L’épouse vigneronne, et vigneronne née,
Participe et s’allie aux travaux de l’année ;
Déjà depuis longtemps, elle sait travailler.
Et comme à son époux, l’art lui est familier,
De bonne heure elle apprit, sous les yeux de son père,
A remuer le sol, à cultiver la terre.
Courageuse compagne, elle est là, près de lui,
Fidèle à son devoir, étrangère à l’ennui.
Il arrive que le vigneron épouse une jeune fille de la ville ; l’expérience prouve que celle-ci devient très vite une excellente vigneronne, ne regrettant généralement pas sa condition précédente. L’une d’elle ne disait-elle pas : « Je me suis attachée à nos vignes d’une façon sentimentale. Elles me tiennent à cœur comme mes propres enfants. Tout ce qui risque de leur nuire m’affecte. »
Dans les ménages de récoltants-manipulants, c’est généralement la femme qui s’occupe de la partie commerciale, et qui reçoit les clients lorsque son mari est à la vigne. Cela ne l’empêche pas, très souvent, de participer aux besognes de production, comme l’habillage et l’emballage des bouteilles. A l’épouse d’un récoltant-manipulant qui était en train de coller à la main des étiquettes, un journaliste de la télévision française demandait un jour si elle ne trouvait pas ce travail fastidieux. La réponse a été immédiate : « J’aime mieux faire ça que du tricot ! »

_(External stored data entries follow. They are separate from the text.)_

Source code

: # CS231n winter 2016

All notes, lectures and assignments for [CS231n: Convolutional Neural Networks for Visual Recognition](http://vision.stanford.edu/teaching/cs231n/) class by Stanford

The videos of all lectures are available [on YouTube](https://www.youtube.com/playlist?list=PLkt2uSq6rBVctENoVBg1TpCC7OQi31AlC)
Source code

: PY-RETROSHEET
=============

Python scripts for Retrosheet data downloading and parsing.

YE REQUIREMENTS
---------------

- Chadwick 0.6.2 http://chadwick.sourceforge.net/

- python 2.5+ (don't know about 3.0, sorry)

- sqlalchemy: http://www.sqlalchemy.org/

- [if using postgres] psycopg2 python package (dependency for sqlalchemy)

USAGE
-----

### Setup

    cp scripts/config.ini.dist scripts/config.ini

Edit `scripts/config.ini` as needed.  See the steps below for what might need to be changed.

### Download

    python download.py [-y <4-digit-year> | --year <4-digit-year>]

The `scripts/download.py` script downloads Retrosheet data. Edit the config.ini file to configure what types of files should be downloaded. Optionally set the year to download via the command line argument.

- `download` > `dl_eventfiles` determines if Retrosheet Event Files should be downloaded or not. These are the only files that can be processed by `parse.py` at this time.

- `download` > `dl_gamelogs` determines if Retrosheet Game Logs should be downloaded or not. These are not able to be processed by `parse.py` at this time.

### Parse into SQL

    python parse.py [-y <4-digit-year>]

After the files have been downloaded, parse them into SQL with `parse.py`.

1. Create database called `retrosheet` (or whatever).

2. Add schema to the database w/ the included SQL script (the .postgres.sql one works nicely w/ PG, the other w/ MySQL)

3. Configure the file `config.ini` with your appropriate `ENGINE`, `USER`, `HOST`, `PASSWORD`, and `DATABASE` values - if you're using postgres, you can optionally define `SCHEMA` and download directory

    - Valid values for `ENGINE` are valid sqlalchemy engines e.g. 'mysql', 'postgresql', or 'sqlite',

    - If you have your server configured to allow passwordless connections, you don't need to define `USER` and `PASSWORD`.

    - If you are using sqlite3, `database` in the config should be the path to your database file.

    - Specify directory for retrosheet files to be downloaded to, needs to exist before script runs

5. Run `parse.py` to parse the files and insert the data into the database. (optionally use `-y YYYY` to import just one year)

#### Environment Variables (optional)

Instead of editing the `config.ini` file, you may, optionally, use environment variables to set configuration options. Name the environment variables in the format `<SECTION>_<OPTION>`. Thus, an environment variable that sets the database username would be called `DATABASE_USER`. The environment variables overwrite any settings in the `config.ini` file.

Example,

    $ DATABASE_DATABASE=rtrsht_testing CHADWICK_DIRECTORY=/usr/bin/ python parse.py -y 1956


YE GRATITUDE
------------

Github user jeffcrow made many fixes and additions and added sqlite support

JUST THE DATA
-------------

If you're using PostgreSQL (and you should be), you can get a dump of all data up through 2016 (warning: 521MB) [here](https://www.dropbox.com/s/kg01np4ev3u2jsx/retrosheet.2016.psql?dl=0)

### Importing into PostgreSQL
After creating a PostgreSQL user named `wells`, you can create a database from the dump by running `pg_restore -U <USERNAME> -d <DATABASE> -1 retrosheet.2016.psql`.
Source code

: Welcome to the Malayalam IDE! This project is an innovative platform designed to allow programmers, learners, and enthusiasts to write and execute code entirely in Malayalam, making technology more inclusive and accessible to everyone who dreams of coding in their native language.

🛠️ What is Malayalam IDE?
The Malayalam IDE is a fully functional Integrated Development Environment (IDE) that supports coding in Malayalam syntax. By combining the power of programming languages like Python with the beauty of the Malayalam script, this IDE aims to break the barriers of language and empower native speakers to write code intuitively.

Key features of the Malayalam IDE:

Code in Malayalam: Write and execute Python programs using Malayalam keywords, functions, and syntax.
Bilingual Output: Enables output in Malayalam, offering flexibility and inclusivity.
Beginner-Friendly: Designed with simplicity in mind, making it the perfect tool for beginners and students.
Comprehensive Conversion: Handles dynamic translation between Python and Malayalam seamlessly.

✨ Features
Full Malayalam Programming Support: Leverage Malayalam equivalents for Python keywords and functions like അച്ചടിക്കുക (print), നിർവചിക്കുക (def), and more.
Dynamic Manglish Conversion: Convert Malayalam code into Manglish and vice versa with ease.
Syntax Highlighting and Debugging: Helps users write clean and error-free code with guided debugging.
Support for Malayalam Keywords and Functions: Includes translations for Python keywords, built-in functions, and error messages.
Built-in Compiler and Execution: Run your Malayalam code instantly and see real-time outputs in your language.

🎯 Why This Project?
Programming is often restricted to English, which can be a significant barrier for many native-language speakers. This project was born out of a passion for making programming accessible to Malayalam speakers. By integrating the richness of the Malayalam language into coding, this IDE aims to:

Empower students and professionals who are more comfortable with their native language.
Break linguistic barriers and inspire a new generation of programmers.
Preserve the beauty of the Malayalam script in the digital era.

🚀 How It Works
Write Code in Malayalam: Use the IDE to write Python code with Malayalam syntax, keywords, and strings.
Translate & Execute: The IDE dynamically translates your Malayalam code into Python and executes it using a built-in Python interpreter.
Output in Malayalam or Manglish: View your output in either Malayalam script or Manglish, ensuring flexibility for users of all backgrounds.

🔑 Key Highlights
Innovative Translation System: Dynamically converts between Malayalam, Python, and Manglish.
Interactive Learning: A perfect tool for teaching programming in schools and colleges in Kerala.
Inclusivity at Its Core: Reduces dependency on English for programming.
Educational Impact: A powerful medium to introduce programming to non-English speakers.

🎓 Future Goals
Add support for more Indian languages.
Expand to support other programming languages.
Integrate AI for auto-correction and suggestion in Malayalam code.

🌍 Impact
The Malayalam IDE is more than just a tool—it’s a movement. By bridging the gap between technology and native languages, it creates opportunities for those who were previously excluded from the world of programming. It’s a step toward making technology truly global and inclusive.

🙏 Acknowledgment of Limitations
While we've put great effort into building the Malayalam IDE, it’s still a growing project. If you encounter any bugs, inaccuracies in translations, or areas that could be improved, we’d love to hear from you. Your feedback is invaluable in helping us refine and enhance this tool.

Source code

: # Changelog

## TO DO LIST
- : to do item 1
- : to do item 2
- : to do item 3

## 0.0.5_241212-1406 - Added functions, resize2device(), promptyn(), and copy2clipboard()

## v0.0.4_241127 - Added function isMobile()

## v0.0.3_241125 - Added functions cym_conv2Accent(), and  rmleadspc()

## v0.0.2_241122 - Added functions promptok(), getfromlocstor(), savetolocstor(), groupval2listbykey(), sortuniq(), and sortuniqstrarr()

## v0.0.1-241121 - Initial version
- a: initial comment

Des veuves, des jeunes femmes célibataires, sont exploitantes à part entière, menant à bien, elles-mêmes, presque tous les travaux de la vigne et plus rarement, mais cela se voit, l’élaboration du champagne. Certaines d’entre elles travaillent encore leur vigne à l’âge de 70 ou 75 ans. En 1983, les femmes représentaient 16 % des exploitants à temps complet, mais avec 9 % seulement des surfaces de la catégorie.

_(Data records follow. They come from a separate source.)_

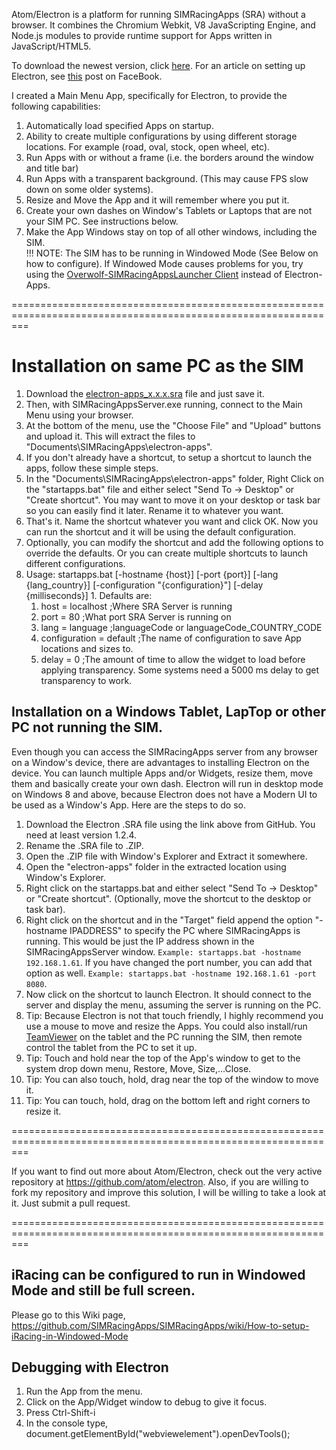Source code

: Atom/Electron is a platform for running SIMRacingApps (SRA) without a browser.
It combines the Chromium Webkit, V8 JavaScripting Engine, and Node.js
modules to provide runtime support for Apps written in JavaScript/HTML5.

To download the newest version, click [here](https://github.com/SIMRacingApps/SIMRacingAppsElectron/releases/latest). For an article on setting up Electron, see [this](https://www.facebook.com/notes/simracingapps/electron-a-html-client-for-simracingapps/1196997937076853) post on FaceBook.

I created a Main Menu App, specifically for Electron, to provide the following capabilities:

1. Automatically load specified Apps on startup.
2. Ability to create multiple configurations by using different storage locations. 
     For example (road, oval, stock, open wheel, etc).
3. Run Apps with or without a frame (i.e. the borders around the window and title bar)
4. Run Apps with a transparent background. (This may cause FPS slow down on some older systems).
5. Resize and Move the App and it will remember where you put it.
6. Create your own dashes on Window's Tablets or Laptops that are not your SIM PC. See instructions below.
7. Make the App Windows stay on top of all other windows, including the SIM.<br />
   !!! NOTE: The SIM has to be running in Windowed Mode (See Below on how to configure).
   If Windowed Mode causes problems for you, try using the [Overwolf-SIMRacingAppsLauncher Client](https://github.com/SIMRacingApps/SIMRacingAppsOverwolf) instead of Electron-Apps.

===============================================================================================================

# Installation on same PC as the SIM

1. Download the [electron-apps_x.x.x.sra](https://github.com/SIMRacingApps/SIMRacingAppsElectron/releases/latest) 
   file and just save it. 
2. Then, with SIMRacingAppsServer.exe running, connect to the Main Menu using your browser.
3. At the bottom of the menu, use the "Choose File" and "Upload" buttons and upload it.
   This will extract the files to "Documents\SIMRacingApps\electron-apps".
4. If you don't already have a shortcut, to setup a shortcut to launch the apps, follow these simple steps.
  1. In the "Documents\SIMRacingApps\electron-apps" folder, 
     Right Click on the "startapps.bat" file and either select "Send To -> Desktop" or "Create shortcut".
     You may want to move it on your desktop or task bar so you can easily find it later.
     Rename it to whatever you want.
  2. That's it. Name the shortcut whatever you want and click OK.
     Now you can run the shortcut and it will be using the default configuration.
5. Optionally, you can modify the shortcut and add the following options to override the defaults. Or you can create multiple shortcuts to launch different configurations.
  1. Usage: startapps.bat \[-hostname {host}] \[-port {port}] \[-lang {lang_country}] \[-configuration "{configuration}"] \[-delay {milliseconds}]
    1. Defaults are:
      1.   host            = localhost    ;Where SRA Server is running
      2.   port            = 80           ;What port SRA Server is running on
      3.   lang            = language     ;languageCode or languageCode_COUNTRY_CODE
      3.   configuration   = default      ;The name of configuration to save App locations and sizes to.
      4.   delay           = 0            ;The amount of time to allow the widget to load before applying transparency. Some systems need a 5000 ms delay to get transparency to work.

## Installation on a Windows Tablet, LapTop or other PC not running the SIM.

Even though you can access the SIMRacingApps server from any browser on a Window's device,
there are advantages to installing Electron on the device. 
You can launch multiple Apps and/or Widgets, resize them, move them and basically create your own dash.
Electron will run in desktop mode on Windows 8 and above, because Electron does not have a Modern UI to be used as a Window's App.
Here are the steps to do so.

1. Download the Electron .SRA file using the link above from GitHub. You need at least version 1.2.4.
1. Rename the .SRA file to .ZIP.
1. Open the .ZIP file with Window's Explorer and Extract it somewhere.
1. Open the "electron-apps" folder in the extracted location using Window's Explorer.
1. Right click on the startapps.bat and either select "Send To -> Desktop" or "Create shortcut". (Optionally, move the shortcut to the desktop or task bar).
1. Right click on the shortcut and in the "Target" field append the option "-hostname IPADDRESS" to specify the PC where SIMRacingApps is running. This would be just the IP address shown in the SIMRacingAppsServer window.
``Example: startapps.bat -hostname 192.168.1.61``. If you have changed the port number, you can add that option as well. ``Example: startapps.bat -hostname 192.168.1.61 -port 8080``.
1. Now click on the shortcut to launch Electron. It should connect to the server and display the menu, assuming the server is running on the PC.
  1. Tip: Because Electron is not that touch friendly, I highly recommend you use a mouse to move and resize the Apps. 
     You could also install/run [TeamViewer](http://www.teamviewer.com) on the tablet and the PC running the SIM, then remote control the tablet from the PC to set it up.
  1. Tip: Touch and hold near the top of the App's window to get to the system drop down menu, Restore, Move, Size,...Close. 
  1. Tip: You can also touch, hold, drag near the top of the window to move it. 
  1. Tip: You can touch, hold, drag on the bottom left and right corners to resize it.
          
===============================================================================================================

If you want to find out more about Atom/Electron, check out the very active repository at https://github.com/atom/electron. Also, if you are willing to fork my repository and improve this solution, I will be willing to take a look at it. Just submit a pull request.

===============================================================================================================

## iRacing can be configured to run in Windowed Mode and still be full screen.

Please go to this Wiki page, https://github.com/SIMRacingApps/SIMRacingApps/wiki/How-to-setup-iRacing-in-Windowed-Mode

## Debugging with Electron

1. Run the App from the menu.
1. Click on the App/Widget window to debug to give it focus.
1. Press Ctrl-Shift-i
1. In the console type, document.getElementById("webviewelement").openDevTools();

Une des particularités du vignoble champenois est l’habitude, sinon générale tout au moins fréquente, d’ajouter au nom du chef de famille celui de son épouse sur la marque sous laquelle est vendu le champagne. C’est une reconnaissance de la part que la femme prend à l’exploitation mais c’est aussi une commodité, dans des localités où plusieurs récoltants-manipulants portent le même nom, ce qui est souvent le cas en Champagne, région où la population se renouvelle assez peu.

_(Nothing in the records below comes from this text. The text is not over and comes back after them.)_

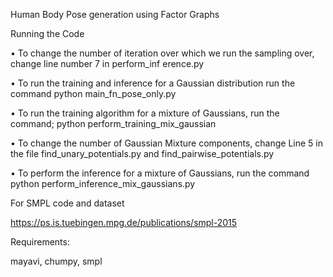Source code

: Human Body Pose generation using Factor Graphs

Running the Code

• To change the number of iteration over which we run the sampling over, change line number 7 in
perform_inf erence.py

• To run the training and inference for a Gaussian distribution run the command python main_fn_pose_only.py

• To run the training algorithm for a mixture of Gaussians, run the command; python perform_training_mix_gaussian

• To change the number of Gaussian Mixture components, change Line 5 in the file find_unary_potentials.py
and find_pairwise_potentials.py

• To perform the inference for a mixture of Gaussians, run the command python perform_inference_mix_gaussians.py



For SMPL code and dataset

https://ps.is.tuebingen.mpg.de/publications/smpl-2015

Requirements:

mayavi, chumpy, smpl


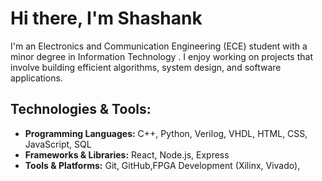  # Hi there, I'm Shashank 

I'm an Electronics and Communication Engineering (ECE) student with a minor degree in Information Technology . 
I enjoy working on projects that involve building efficient algorithms, system design, and software applications.

 

## Technologies & Tools:
- **Programming Languages:** C++, Python, Verilog, VHDL, HTML, CSS, JavaScript, SQL
- **Frameworks & Libraries:** React, Node.js, Express
- **Tools & Platforms:** Git, GitHub,FPGA Development (Xilinx, Vivado),


 
 



<!---
shanks-1212/shanks-1212 is a ✨ special ✨ repository because its `README.md` (this file) appears on your GitHub profile.
You can click the Preview link to take a look at your changes.
--->
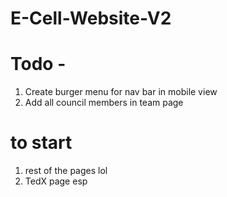 # E-Cell-Website-V2

# Todo - 

1. Create burger menu for nav bar in mobile view
2. Add all council members in team page

# to start

1. rest of the pages lol 
2. TedX page esp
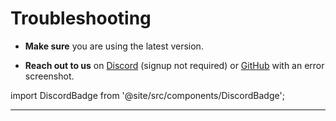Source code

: # Troubleshooting

-   **Make sure** you are using the latest version.

-   **Reach out to us** on [Discord](https://discord.gg/yJ8phEmbw9) (signup not required) or [GitHub](https://github.com/gravesoft/gravesoft.dev/discussions) with an error screenshot.

import DiscordBadge from '@site/src/components/DiscordBadge';

<DiscordBadge />

------------------------------------------------------------------------
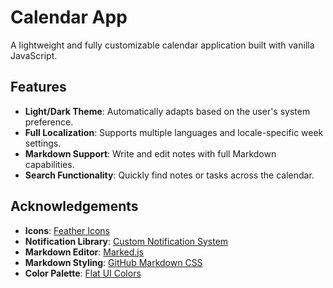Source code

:# Calendar App

A lightweight and fully customizable calendar application built with vanilla JavaScript.

## Features

- **Light/Dark Theme**: Automatically adapts based on the user's system preference.
- **Full Localization**: Supports multiple languages and locale-specific week settings.
- **Markdown Support**: Write and edit notes with full Markdown capabilities.
- **Search Functionality**: Quickly find notes or tasks across the calendar.

## Acknowledgements

- **Icons**: [Feather Icons](https://feathericons.com/)
- **Notification Library**: [Custom Notification System](https://github.com/sgavrielov/notification-library)
- **Markdown Editor**: [Marked.js](https://marked.js.org/)
- **Markdown Styling**: [GitHub Markdown CSS](https://cdnjs.cloudflare.com/ajax/libs/github-markdown-css/5.8.1/github-markdown.min.css)
- **Color Palette**: [Flat UI Colors](https://flatuicolors.com/)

La fille de l’exploitant est souvent désireuse de s’établir au vignoble. Célibataire, elle peut être aide familiale, ou cultiver ses propres vignes si elle en possède. Le plus souvent, elle épouse un jeune vigneron, et si ses parents en ont les moyens elle lui apporte en dot de la vigne qui permettra à celui-ci de s’installer ou, s’il est déjà exploitant, d’agrandir son patrimoine.
La fille du vigneron est de son temps. Lorsqu’elle travaille à la vigne, elle écoute souvent la musique d’un transistor et elle porte des vêtements pratiques et de saison, qui ne rappellent en rien les amples jupes et le bagnolet de la vigneronne du début du siècle.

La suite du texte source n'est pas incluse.